Triggering Reactivity

We get triggered by people, situations, and events and find ourselves reacting in ways that, in the aftermath, we are ashamed of, know consciously to be ineffective or destructive, or that we thought we had outgrown. It can be disheartening, depressing, and cause us to feel hopeless, unmotivated, and angry at ourselves as well as others. At a very basic level, this is the basis of addiction. We want to ease the pain or stress that we are feeling! We revert, often without conscious thought, to old coping mechanisms. We just want to stop feeling the uncomfortable vibes or jitters that we experience when we come up against behavior, thoughts, or actions that trigger unconscious or subconscious reactions.

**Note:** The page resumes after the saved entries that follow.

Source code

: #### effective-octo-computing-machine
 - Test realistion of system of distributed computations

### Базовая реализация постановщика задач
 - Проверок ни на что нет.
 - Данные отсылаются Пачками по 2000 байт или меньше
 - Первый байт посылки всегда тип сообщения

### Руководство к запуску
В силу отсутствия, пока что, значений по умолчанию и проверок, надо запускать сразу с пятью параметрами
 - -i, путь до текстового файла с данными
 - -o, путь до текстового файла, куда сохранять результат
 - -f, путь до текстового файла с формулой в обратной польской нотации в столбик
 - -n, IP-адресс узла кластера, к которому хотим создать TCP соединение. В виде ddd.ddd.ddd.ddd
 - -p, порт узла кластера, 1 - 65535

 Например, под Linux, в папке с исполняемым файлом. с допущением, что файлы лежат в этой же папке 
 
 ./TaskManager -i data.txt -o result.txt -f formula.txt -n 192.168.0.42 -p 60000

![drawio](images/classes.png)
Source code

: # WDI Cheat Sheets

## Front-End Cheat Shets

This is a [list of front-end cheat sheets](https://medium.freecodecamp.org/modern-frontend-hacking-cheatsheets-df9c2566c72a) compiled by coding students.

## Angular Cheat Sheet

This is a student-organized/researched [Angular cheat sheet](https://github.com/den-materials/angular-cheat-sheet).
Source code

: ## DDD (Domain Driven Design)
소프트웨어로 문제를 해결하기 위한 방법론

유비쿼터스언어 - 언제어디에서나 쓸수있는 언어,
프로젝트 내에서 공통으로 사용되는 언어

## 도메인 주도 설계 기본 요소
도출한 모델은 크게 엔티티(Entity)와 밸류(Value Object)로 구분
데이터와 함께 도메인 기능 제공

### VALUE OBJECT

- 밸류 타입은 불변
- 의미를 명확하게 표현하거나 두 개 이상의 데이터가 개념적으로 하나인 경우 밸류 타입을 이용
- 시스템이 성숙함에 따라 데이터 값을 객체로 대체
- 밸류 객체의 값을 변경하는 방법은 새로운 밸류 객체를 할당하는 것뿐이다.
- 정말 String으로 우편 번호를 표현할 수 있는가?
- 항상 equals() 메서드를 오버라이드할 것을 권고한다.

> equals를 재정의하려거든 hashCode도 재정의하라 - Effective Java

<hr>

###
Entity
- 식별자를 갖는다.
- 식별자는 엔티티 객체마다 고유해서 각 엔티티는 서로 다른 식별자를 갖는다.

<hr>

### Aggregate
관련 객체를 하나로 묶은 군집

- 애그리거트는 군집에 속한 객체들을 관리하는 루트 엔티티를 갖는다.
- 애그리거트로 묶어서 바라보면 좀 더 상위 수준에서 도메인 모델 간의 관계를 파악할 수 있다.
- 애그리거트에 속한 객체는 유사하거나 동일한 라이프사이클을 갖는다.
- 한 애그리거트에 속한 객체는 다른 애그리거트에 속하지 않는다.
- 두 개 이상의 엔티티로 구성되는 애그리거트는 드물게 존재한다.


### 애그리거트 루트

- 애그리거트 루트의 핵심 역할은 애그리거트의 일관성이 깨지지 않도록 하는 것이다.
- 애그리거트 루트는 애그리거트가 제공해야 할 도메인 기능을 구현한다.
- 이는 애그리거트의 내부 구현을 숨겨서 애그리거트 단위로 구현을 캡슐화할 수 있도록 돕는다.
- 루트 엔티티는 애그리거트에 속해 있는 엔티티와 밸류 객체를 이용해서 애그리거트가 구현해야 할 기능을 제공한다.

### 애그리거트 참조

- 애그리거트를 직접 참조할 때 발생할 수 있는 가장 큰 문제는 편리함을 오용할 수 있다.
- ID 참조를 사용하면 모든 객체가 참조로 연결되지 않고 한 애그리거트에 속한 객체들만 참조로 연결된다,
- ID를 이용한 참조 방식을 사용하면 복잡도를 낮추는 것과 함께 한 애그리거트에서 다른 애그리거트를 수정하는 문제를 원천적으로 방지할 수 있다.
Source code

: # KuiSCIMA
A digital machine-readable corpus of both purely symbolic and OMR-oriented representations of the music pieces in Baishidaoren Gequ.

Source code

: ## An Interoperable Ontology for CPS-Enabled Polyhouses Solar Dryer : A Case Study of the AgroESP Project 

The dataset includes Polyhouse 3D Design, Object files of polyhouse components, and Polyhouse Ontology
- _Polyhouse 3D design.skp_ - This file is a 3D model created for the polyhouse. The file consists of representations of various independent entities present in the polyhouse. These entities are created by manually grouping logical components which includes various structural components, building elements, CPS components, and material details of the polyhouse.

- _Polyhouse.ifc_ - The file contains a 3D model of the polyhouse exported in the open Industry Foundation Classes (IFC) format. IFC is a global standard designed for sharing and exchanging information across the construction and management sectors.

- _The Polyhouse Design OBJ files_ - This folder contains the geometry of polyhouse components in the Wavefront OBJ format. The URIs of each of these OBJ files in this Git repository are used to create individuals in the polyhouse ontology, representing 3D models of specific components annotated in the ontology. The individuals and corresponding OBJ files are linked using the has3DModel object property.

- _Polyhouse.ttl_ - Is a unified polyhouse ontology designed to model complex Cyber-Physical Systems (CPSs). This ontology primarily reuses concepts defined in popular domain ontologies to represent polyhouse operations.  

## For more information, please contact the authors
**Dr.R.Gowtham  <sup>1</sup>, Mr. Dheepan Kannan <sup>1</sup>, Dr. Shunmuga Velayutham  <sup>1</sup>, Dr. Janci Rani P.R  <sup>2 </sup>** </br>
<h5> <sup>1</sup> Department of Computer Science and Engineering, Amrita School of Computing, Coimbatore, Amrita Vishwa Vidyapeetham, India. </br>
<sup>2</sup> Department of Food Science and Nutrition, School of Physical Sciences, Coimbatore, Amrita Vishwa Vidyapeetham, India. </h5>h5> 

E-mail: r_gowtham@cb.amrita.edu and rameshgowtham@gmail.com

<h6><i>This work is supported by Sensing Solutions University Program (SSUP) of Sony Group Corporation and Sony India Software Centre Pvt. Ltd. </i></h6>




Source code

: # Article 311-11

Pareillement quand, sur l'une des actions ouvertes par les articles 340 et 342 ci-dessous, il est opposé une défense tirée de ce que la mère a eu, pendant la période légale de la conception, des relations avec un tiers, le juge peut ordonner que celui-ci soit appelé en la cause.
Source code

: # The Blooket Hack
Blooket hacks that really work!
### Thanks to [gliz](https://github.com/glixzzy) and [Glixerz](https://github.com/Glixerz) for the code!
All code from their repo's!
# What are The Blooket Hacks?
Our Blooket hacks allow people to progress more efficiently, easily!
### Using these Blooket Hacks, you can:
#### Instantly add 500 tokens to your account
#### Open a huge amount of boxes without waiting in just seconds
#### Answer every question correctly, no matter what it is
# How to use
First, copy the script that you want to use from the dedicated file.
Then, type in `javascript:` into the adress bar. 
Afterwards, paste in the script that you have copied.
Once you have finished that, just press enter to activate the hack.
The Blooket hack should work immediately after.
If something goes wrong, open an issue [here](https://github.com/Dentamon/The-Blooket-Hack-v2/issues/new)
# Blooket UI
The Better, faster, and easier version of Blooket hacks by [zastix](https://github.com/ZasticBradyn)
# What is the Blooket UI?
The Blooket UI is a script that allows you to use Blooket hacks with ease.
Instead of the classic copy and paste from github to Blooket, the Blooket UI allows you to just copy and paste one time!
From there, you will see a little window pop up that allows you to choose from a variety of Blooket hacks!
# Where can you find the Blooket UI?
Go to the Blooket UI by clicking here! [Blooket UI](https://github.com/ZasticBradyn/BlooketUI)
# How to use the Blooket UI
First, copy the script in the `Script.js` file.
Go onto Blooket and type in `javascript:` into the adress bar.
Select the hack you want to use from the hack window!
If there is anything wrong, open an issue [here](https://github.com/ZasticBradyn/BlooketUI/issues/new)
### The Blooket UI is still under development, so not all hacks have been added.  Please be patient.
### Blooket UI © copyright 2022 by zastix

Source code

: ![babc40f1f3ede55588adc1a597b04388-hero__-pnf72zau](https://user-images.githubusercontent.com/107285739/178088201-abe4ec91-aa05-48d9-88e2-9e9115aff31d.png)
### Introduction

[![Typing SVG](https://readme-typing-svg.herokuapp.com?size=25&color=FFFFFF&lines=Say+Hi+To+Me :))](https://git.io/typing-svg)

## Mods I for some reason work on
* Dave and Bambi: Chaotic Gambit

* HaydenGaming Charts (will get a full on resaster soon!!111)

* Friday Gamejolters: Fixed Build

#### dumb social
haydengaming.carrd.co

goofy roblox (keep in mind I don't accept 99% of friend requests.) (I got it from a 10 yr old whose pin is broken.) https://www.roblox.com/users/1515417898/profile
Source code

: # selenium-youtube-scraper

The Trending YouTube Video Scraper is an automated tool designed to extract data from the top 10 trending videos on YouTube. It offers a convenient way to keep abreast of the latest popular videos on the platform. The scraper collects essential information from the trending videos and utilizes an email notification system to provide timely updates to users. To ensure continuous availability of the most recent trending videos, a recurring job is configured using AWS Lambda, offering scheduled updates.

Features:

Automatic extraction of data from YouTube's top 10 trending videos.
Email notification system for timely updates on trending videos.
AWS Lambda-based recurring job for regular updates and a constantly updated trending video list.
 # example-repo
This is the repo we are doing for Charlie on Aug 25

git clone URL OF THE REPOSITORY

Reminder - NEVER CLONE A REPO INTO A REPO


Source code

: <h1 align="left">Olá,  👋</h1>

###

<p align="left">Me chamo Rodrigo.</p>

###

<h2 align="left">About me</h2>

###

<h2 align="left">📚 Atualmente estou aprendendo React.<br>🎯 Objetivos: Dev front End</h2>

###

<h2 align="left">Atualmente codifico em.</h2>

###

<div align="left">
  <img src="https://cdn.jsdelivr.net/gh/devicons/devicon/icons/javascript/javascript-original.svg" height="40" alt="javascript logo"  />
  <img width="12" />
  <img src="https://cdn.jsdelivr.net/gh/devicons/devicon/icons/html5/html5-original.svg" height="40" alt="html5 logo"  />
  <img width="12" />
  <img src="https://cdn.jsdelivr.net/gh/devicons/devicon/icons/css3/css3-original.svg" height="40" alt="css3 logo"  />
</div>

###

For example, why do some people overeat? Even when they know consciously that they are not hungry? Beyond the taste buds that give the message that whatever is being eaten is delicious, the unnecessary food is providing a balm to an uncomfortable feeling. Perhaps eating has become a way to stop feeling alone, worthless, and unloved for many of us. And it works, at least temporarily! For those few minutes while we are eating the comfort food, we feel soothed and less uncomfortable. The loneliness, the self-disparagement, and the feelings of being unlovable diminish in volume. 

This sets up a patterned way of dealing with uncomfortable emotions. Does the food have anything really to do with the feelings? No, it’s just a method of coping that seems to alleviate the pain of the emotions just long enough time for us to begin to feel some relief from the uncomfortable emotions. And that is one of the hallmarks of these coping mechanisms, they are temporary, and thus must be constantly repeated to regain a sense of emotional equilibrium.

Eating is not the only way to deal with uncomfortable feelings. Humans are inventive in their coping mechanisms! Alcohol, drugs, sex, abusive relationships, thrill seeking, self-abusive behaviors, angry outbursts, and inflicting physical, emotional, and verbal pain on others are other ways that people have found that relieve the stress of their emotional pain. But not all addictive behaviors are seen from the outside as negative!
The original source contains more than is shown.